It’s 2020, and I’m reading a 10-year-old report by the Electronic Frontier Foundation about location privacy that is more relevant than ever. Seeing how prevalent the bulk collection of location data would become, the authors discussed the possible threats to our privacy as well as solutions that would limit this unrestricted collection while still allowing to reap the benefits of GPS enabled devices.
Some may have the opinion that companies and governments should stop collecting sensitive and personal information altogether. But that is unlikely to happen and a lot of data is already in the system, changing hands, getting processed, and analyzed over and over again. This can be quite unnerving but most of us do enjoy the benefits of this information sharing like receiving tips on short-cuts through the city during the morning rush hour. So how can we protect the individual’s rights and make responsible use of location data?
Until very recently, the main approach was to anonymize these data sets: hide rare features, add noise, aggregate exact locations into rough regions or publish only summary statistics (for a great technical but still accessible overview, I can recommend this survey).
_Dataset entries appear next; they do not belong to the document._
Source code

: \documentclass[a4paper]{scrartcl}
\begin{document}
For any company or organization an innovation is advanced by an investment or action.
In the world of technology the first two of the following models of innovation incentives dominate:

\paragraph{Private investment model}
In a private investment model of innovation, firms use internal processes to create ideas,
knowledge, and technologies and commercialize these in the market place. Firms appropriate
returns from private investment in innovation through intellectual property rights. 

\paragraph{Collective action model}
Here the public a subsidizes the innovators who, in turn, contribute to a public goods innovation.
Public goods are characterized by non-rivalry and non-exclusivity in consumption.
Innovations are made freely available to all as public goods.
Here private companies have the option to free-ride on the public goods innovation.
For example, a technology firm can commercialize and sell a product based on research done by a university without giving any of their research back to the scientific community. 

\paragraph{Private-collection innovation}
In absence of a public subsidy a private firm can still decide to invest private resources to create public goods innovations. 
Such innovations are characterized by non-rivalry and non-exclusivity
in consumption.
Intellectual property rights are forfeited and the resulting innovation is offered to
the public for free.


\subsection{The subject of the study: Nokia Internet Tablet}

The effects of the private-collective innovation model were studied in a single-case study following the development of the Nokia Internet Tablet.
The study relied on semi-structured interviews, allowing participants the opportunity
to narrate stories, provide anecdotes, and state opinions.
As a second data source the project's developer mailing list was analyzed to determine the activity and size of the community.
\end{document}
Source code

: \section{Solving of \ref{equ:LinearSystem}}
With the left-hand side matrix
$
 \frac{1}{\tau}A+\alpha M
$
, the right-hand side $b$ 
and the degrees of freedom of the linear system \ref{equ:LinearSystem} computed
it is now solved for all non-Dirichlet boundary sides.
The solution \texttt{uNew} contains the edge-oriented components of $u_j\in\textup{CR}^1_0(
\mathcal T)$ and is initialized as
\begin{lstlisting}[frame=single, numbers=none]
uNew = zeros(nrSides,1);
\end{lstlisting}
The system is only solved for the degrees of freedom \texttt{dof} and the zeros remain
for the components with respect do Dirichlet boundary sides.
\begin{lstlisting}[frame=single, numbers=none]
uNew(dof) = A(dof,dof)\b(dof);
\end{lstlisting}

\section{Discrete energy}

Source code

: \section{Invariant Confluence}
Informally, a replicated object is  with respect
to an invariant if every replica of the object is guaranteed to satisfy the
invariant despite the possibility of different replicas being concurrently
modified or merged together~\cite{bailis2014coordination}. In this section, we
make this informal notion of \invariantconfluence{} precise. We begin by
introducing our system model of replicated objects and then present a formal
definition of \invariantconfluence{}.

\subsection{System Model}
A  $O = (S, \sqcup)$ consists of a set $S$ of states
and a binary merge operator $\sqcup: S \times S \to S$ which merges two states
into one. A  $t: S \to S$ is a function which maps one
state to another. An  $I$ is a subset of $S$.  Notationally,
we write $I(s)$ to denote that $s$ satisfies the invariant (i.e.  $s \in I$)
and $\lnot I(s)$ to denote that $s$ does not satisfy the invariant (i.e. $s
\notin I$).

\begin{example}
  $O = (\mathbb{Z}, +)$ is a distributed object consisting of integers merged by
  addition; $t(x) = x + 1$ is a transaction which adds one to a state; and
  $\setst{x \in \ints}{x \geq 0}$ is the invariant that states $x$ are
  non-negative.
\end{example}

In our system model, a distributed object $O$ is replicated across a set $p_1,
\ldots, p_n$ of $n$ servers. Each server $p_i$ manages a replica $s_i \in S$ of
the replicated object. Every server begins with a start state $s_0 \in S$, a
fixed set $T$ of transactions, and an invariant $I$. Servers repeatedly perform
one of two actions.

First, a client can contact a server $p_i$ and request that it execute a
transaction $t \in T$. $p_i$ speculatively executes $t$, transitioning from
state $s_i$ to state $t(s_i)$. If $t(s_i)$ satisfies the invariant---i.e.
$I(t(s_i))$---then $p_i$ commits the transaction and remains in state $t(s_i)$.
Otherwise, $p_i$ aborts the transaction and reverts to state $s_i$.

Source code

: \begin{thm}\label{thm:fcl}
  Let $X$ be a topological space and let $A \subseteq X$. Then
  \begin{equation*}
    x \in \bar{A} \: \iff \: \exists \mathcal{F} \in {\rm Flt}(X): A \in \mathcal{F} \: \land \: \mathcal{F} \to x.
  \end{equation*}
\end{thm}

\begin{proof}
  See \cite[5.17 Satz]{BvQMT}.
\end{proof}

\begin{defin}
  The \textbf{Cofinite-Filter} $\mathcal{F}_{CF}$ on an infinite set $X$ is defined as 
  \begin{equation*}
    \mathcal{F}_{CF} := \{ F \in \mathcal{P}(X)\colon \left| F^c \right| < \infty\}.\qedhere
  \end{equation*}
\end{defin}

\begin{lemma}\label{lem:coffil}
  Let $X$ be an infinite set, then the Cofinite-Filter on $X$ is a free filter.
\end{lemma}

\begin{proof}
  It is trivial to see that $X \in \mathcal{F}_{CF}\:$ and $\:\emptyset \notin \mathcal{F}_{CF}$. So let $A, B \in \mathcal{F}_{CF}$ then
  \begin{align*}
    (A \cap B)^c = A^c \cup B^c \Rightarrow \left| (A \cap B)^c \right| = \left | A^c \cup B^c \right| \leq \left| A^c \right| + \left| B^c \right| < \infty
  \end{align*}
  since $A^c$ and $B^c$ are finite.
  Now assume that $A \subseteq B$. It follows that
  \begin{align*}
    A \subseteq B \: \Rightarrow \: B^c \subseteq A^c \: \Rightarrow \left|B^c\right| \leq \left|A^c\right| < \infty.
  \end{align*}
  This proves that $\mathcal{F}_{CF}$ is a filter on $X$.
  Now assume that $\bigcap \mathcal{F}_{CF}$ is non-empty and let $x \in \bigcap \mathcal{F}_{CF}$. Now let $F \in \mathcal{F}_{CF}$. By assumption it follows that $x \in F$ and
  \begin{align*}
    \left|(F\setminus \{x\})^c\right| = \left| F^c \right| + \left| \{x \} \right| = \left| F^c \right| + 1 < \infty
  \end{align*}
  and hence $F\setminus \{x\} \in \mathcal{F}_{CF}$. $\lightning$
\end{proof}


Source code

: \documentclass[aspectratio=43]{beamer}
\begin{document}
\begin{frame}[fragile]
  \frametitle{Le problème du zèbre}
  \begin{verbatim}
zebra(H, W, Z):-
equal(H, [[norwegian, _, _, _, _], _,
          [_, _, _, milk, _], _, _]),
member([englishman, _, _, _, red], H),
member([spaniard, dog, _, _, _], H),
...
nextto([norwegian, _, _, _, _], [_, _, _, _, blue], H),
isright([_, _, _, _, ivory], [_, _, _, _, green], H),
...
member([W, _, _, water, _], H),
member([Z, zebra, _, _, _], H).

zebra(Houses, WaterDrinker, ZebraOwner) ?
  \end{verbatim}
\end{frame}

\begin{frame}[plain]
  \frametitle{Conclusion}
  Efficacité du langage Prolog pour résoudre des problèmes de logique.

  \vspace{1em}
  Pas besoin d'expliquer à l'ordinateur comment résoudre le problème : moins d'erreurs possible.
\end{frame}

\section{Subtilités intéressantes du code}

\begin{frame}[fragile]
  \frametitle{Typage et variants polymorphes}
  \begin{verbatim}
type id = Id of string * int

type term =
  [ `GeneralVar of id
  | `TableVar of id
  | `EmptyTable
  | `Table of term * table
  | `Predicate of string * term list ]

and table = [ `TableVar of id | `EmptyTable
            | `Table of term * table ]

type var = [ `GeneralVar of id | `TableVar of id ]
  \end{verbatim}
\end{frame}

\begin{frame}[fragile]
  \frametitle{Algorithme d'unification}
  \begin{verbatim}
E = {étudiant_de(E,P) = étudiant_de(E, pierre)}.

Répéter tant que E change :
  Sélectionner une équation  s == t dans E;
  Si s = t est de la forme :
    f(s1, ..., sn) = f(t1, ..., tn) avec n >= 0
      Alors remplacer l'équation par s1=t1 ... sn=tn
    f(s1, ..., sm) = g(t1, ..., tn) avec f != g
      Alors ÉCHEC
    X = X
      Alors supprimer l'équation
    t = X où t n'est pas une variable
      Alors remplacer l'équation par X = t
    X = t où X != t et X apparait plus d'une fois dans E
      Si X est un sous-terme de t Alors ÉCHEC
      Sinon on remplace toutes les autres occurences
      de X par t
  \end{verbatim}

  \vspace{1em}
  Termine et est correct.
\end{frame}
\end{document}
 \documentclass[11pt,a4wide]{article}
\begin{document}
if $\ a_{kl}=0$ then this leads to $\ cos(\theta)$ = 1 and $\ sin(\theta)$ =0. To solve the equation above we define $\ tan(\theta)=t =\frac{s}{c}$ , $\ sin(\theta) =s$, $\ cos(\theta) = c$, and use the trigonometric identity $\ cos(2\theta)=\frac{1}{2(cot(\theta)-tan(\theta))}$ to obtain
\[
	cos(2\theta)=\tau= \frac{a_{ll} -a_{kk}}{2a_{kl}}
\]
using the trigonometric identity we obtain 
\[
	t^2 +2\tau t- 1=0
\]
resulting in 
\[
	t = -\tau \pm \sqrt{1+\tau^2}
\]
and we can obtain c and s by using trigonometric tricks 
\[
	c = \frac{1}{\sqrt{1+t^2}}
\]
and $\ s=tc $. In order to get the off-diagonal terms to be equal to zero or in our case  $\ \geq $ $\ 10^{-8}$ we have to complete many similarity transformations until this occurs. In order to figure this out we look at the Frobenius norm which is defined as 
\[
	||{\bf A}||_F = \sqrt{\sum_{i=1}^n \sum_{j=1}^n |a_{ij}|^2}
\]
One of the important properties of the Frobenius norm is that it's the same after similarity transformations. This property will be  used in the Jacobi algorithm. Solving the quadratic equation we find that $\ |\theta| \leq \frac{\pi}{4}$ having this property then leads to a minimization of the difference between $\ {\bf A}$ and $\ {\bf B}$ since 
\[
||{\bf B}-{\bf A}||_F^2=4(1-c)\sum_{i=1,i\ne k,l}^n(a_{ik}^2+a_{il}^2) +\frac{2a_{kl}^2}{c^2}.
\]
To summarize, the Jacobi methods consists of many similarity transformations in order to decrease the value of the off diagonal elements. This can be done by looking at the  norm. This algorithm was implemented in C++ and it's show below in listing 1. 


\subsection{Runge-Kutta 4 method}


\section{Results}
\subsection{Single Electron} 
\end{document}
Cryptography also offers tools to keep most of the sensitive information on-device and only transmit codes that compress use-case relevant information. However, these techniques make a big trade-off between privacy, accuracy, and utility of the modified data. Even after this preprocessing, if the original data retains any of its utility then the risk of successfully re-identifying an individual is extremely high.
“D.N.A. is probably the only thing that’s harder to anonymize than precise geolocation information.”Paul Ohm, law professor and privacy researcher at the Georgetown University Law Center. Source: NYT
Time and again, we see how subpar anonymization can lead to high-profile privacy leaks and this is not surprising, especially for mobility data: in a paper published in Scientific Reports, researchers showed that 95% of the population can be uniquely identified just from four time-location points in a data set with hourly records and spatial resolution given by the carrier’s antenna. In 2014, the publication of supposedly safe pseudonymized taxi trips allowed data scientists to find where celebrities like Bradley Cooper or Jessica Alba were heading by querying the data based on publicly available photos. Last year, a series of articles in the New York Times highlighted this issue again: from a data set with anonymized user IDs, the journalists captured the homes and movements of US government officials and easily re-identified and tracked even the president.
Mostly AI’s solution for privacy-preserving data publishing is to go synthetic. We develop AI-based methods for modeling complex data sets and then generate statistically representative artificial records. The synthetic data contains only made-up individuals and can be used for test and development, analysis, AI training, or any downstream tasks really. Below, I will explain this process and showcase our work on a real-world mobility data set.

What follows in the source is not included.